Para todos os que buscam a direção do Espírito Santo, os encontros com Ele não são necessariamente experiências emocionais, dramáticas, privativas ou místicas para envolver alguém numa incandescência de piedade. Se estivermos abertos à direção de Deus, o Espírito poderá nos encontrar enquanto dialogamos com um conselheiro confiável, consultamos nossos colegas ou conversamos com nossa esposa. Ele pode nos falar em meio aos negócios administrativos da igreja, ou numa reunião de comissão.

Assim, minha resposta à pergunta daquele jovem foi simples: Liderança eclesiástica jamais deve ser mal interpretada como “infalibilidade pessoal”. A nomeação de alguém para uma função não lhe dá automaticamente uma linha direta com o Espírito Santo. Devemos buscar Sua direção através do estudo da Palavra de Deus, oração, aconselhamento com irmãos e irmãs de fé, e fazer isso com humildade.

Ministério do Espírito

Durante uma visita à China, em 2009, encontrei duas mulheres cujo trabalho realizado há décadas simplesmente desafiava a lógica humana. Hao Ya Jie lidera uma comunidade adventista em Shenyang. Ela começou o trabalho com 25 pessoas. Atualmente, 20 anos depois, a comunidade é composta de sete mil membros. Três mil na sede e os demais estão distribuídos em 17 congregações. Quando Hao Ya Jie fala, percebe-se um senso de força e ternura em seus olhos; e quando ela ora é impossível não se deixar trespassar pela paixão de suas palavras.

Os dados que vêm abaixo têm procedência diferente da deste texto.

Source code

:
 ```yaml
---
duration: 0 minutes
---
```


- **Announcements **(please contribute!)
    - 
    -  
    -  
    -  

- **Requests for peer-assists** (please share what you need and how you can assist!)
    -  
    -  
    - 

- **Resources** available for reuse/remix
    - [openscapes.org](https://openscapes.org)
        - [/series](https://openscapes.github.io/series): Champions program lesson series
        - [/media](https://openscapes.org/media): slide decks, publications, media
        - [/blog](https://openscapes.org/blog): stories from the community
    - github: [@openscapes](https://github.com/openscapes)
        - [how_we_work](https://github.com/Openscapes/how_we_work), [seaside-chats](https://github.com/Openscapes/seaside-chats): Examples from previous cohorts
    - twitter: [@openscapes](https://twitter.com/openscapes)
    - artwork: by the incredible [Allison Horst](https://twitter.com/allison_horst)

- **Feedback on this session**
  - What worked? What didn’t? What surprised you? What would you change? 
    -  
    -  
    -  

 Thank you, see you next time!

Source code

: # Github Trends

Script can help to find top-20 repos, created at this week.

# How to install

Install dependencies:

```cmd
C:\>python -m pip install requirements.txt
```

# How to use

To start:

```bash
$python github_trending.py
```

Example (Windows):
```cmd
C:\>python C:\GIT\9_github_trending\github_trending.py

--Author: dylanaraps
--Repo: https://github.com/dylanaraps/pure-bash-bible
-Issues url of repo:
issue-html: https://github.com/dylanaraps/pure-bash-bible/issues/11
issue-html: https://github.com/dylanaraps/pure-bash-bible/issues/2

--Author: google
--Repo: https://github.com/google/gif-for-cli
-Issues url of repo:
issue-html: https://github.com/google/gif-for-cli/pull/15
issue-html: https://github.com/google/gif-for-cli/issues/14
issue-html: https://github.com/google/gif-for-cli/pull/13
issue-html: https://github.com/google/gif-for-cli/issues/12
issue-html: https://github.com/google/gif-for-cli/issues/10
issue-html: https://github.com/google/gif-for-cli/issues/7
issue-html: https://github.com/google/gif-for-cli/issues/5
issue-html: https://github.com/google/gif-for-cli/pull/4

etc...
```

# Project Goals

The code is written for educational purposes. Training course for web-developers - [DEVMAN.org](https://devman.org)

Encontrei também Zu Xiu Hua, na província de Jilin, liderando um distrito de 20 mil membros. Quando as restrições governamentais contra a religião entraram em vigor, em 1989, a igreja naquela região experimentava grande crescimento. Ela relatou a história de um grande batismo conduzido pelo único pastor adventista que ali trabalhava naquela ocasião. Ele planejava realizar sozinho a cerimônia, mas havia muitos candidatos. Então, ele entrou no rio, proferiu a bênção batismal e permitiu que anciãos e diáconos o ajudassem mergulhando as pessoas nas águas batismais. Três mil pessoas foram batizadas durante três dias. Perguntei a Zu Xiu Hua, como isso foi possível. Ela respondeu: “As pessoas receberam estudos bíblicos, notaram nosso zelo e foram impressionadas pelo Espírito Santo.” Uma resposta simples e poderosa.

Algumas vezes retrocedemos o olhar para o extraordinário momento do Pentecostes e olhamos novamente para o futuro derramamento da Chuva Serôdia. Então, é fácil imaginar que ocupamos um espaço intermediário na História, e nos perguntamos: Onde estão os sinais e maravilhas? Onde está o espetáculo? Não nos enganemos: o Espírito de Deus está trabalhando hoje, independentemente do que pensemos a respeito de Seu trabalho.

É perigoso pensar em buscar o Espírito apenas como um poder futuro pelo qual devemos esperar e orar. De maneira arriscada, reduzimos o impacto prático do poder do Espírito aqui e agora, ao considerá-Lo algo fora de nosso alcance. Podemos nos tornar espiritualmente introspectivos e distraídos de nossa missão.

A presença e o poder do Espírito Santo em nossa vida e igreja sempre serão um subproduto, não o alvo, da obediência, de nossa boa vontade em confiar nossa vida, nossas ambições e escolhas à missão de Cristo. Pois quando nós, como igreja, focalizamos a missão e reunimos todos os nossos recursos para ela, nós nos abrimos ao influxo e à capacitação do Espírito Santo, sem o qual somos incapazes de cumprir a missão.

Através dos anos tenho estudado, ensinado e pregado sobre o Espírito Santo e, às vezes, tenho lutado para compreender a maneira pela qual Ele atua na igreja hoje. Mas continuo crendo que as perguntas mais importantes que podemos fazer sobre o Espírito são estas: Que diferença prática Ele faz em minha vida? Nas minhas decisões? Em meu estilo de liderança? Na atmosfera que tento cultivar em minha área de trabalho e na igreja? No modo pelo qual eu trato as pessoas, dentro e além da comunidade de fé? No trato que dispenso à missão que Deus me confiou?

O Espírito Santo está vivo. Ele está presente e atua hoje em Sua igreja e no povo de Deus, assim como fez no passado. Ele continuará agindo enquanto estivermos aqui.